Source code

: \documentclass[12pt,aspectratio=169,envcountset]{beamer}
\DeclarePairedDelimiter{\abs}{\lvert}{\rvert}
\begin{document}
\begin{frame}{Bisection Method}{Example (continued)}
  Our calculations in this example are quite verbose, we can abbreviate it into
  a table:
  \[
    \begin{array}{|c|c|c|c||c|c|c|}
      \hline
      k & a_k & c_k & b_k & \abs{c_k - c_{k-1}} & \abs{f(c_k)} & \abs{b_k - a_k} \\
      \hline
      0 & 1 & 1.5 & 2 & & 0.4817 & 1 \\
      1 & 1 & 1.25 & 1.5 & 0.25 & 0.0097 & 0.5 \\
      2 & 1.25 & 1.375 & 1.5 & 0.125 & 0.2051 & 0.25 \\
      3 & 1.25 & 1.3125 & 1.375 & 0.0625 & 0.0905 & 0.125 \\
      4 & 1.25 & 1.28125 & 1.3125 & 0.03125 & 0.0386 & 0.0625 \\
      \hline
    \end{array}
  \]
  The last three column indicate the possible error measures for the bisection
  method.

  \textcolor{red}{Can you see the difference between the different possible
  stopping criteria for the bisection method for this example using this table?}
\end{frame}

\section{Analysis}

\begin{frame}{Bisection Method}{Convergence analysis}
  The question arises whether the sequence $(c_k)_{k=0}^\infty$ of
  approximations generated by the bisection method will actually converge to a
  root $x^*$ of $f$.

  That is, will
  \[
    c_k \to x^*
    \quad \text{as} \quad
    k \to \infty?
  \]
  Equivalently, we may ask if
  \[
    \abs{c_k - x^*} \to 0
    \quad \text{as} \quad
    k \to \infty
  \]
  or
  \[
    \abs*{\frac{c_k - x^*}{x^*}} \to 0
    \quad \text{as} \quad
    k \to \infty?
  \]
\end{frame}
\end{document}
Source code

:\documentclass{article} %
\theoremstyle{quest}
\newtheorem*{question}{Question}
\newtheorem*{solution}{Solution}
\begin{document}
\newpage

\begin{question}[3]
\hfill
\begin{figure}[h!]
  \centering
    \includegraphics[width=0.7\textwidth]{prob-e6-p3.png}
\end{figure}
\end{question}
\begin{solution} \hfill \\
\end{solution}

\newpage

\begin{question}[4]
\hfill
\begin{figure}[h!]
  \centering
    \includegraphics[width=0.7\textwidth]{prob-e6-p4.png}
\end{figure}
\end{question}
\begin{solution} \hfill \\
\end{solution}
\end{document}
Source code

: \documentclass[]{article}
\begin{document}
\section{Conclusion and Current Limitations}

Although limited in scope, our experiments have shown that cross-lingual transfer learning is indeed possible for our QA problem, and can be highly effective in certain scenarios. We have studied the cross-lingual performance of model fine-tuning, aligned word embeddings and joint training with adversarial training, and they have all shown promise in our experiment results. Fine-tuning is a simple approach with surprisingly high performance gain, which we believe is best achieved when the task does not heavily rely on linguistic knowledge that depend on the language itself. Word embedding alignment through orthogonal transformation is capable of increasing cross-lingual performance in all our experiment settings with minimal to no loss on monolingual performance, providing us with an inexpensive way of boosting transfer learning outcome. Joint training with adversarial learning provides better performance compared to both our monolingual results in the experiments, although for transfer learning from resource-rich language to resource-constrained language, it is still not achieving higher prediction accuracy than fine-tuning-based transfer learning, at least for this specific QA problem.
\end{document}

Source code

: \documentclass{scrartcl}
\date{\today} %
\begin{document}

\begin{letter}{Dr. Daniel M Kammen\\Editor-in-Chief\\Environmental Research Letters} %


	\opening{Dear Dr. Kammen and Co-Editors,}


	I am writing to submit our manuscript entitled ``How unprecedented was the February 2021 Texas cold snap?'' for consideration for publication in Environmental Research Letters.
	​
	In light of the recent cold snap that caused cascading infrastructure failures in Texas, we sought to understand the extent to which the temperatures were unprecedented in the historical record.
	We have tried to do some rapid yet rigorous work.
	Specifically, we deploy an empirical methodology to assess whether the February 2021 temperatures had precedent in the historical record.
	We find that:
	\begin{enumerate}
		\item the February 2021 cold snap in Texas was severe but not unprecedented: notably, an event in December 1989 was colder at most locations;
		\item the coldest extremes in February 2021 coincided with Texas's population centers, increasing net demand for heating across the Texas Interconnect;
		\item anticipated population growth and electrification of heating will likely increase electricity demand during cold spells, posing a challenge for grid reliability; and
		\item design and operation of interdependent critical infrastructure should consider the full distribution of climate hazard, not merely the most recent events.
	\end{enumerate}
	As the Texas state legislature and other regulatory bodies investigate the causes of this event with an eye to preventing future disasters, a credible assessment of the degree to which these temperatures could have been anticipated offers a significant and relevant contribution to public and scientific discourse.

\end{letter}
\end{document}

*Your instructions:*
Copy out the entries. Change nothing.

*Written answer:*
Source code

: \documentclass[12pt,aspectratio=169,envcountset]{beamer}
\DeclarePairedDelimiter{\abs}{\lvert}{\rvert}
\begin{document}
\begin{frame}{Bisection Method}{Example (continued)}
  Our calculations in this example are quite verbose, we can abbreviate it into
  a table:
  \[
    \begin{array}{|c|c|c|c||c|c|c|}
      \hline
      k & a_k & c_k & b_k & \abs{c_k - c_{k-1}} & \abs{f(c_k)} & \abs{b_k - a_k} \\
      \hline
      0 & 1 & 1.5 & 2 & & 0.4817 & 1 \\
      1 & 1 & 1.25 & 1.5 & 0.25 & 0.0097 & 0.5 \\
      2 & 1.25 & 1.375 & 1.5 & 0.125 & 0.2051 & 0.25 \\
      3 & 1.25 & 1.3125 & 1.375 & 0.0625 & 0.0905 & 0.125 \\
      4 & 1.25 & 1.28125 & 1.3125 & 0.03125 & 0.0386 & 0.0625 \\
      \hline
    \end{array}
  \]
  The last three column indicate the possible error measures for the bisection
  method.

  \textcolor{red}{Can you see the difference between the different possible
  stopping criteria for the bisection method for this example using this table?}
\end{frame}

\section{Analysis}

\begin{frame}{Bisection Method}{Convergence analysis}
  The question arises whether the sequence $(c_k)_{k=0}^\infty$ of
  approximations generated by the bisection method will actually converge to a
  root $x^*$ of $f$.

  That is, will
  \[
    c_k \to x^*
    \quad \text{as} \quad
    k \to \infty?
  \]
  Equivalently, we may ask if
  \[
    \abs{c_k - x^*} \to 0
    \quad \text{as} \quad
    k \to \infty
  \]
  or
  \[
    \abs*{\frac{c_k - x^*}{x^*}} \to 0
    \quad \text{as} \quad
    k \to \infty?
  \]
\end{frame}
\end{document}
Source code

:\documentclass{article} %
\theoremstyle{quest}
\newtheorem*{question}{Question}
\newtheorem*{solution}{Solution}
\begin{document}
\newpage

\begin{question}[3]
\hfill
\begin{figure}[h!]
  \centering
    \includegraphics[width=0.7\textwidth]{prob-e6-p3.png}
\end{figure}
\end{question}
\begin{solution} \hfill \\
\end{solution}

\newpage

\begin{question}[4]
\hfill
\begin{figure}[h!]
  \centering
    \includegraphics[width=0.7\textwidth]{prob-e6-p4.png}
\end{figure}
\end{question}
\begin{solution} \hfill \\
\end{solution}
\end{document}
Source code

: \documentclass[]{article}
\begin{document}
\section{Conclusion and Current Limitations}

Although limited in scope, our experiments have shown that cross-lingual transfer learning is indeed possible for our QA problem, and can be highly effective in certain scenarios. We have studied the cross-lingual performance of model fine-tuning, aligned word embeddings and joint training with adversarial training, and they have all shown promise in our experiment results. Fine-tuning is a simple approach with surprisingly high performance gain, which we believe is best achieved when the task does not heavily rely on linguistic knowledge that depend on the language itself. Word embedding alignment through orthogonal transformation is capable of increasing cross-lingual performance in all our experiment settings with minimal to no loss on monolingual performance, providing us with an inexpensive way of boosting transfer learning outcome. Joint training with adversarial learning provides better performance compared to both our monolingual results in the experiments, although for transfer learning from resource-rich language to resource-constrained language, it is still not achieving higher prediction accuracy than fine-tuning-based transfer learning, at least for this specific QA problem.
\end{document}

Source code

: \documentclass{scrartcl}
\date{\today} %
\begin{document}

\begin{letter}{Dr. Daniel M Kammen\\Editor-in-Chief\\Environmental Research Letters} %


	\opening{Dear Dr. Kammen and Co-Editors,}


	I am writing to submit our manuscript entitled ``How unprecedented was the February 2021 Texas cold snap?'' for consideration for publication in Environmental Research Letters.
	​
	In light of the recent cold snap that caused cascading infrastructure failures in Texas, we sought to understand the extent to which the temperatures were unprecedented in the historical record.
	We have tried to do some rapid yet rigorous work.
	Specifically, we deploy an empirical methodology to assess whether the February 2021 temperatures had precedent in the historical record.
	We find that:
	\begin{enumerate}
		\item the February 2021 cold snap in Texas was severe but not unprecedented: notably, an event in December 1989 was colder at most locations;
		\item the coldest extremes in February 2021 coincided with Texas's population centers, increasing net demand for heating across the Texas Interconnect;
		\item anticipated population growth and electrification of heating will likely increase electricity demand during cold spells, posing a challenge for grid reliability; and
		\item design and operation of interdependent critical infrastructure should consider the full distribution of climate hazard, not merely the most recent events.
	\end{enumerate}
	As the Texas state legislature and other regulatory bodies investigate the causes of this event with an eye to preventing future disasters, a credible assessment of the degree to which these temperatures could have been anticipated offers a significant and relevant contribution to public and scientific discourse.

\end{letter}
\end{document}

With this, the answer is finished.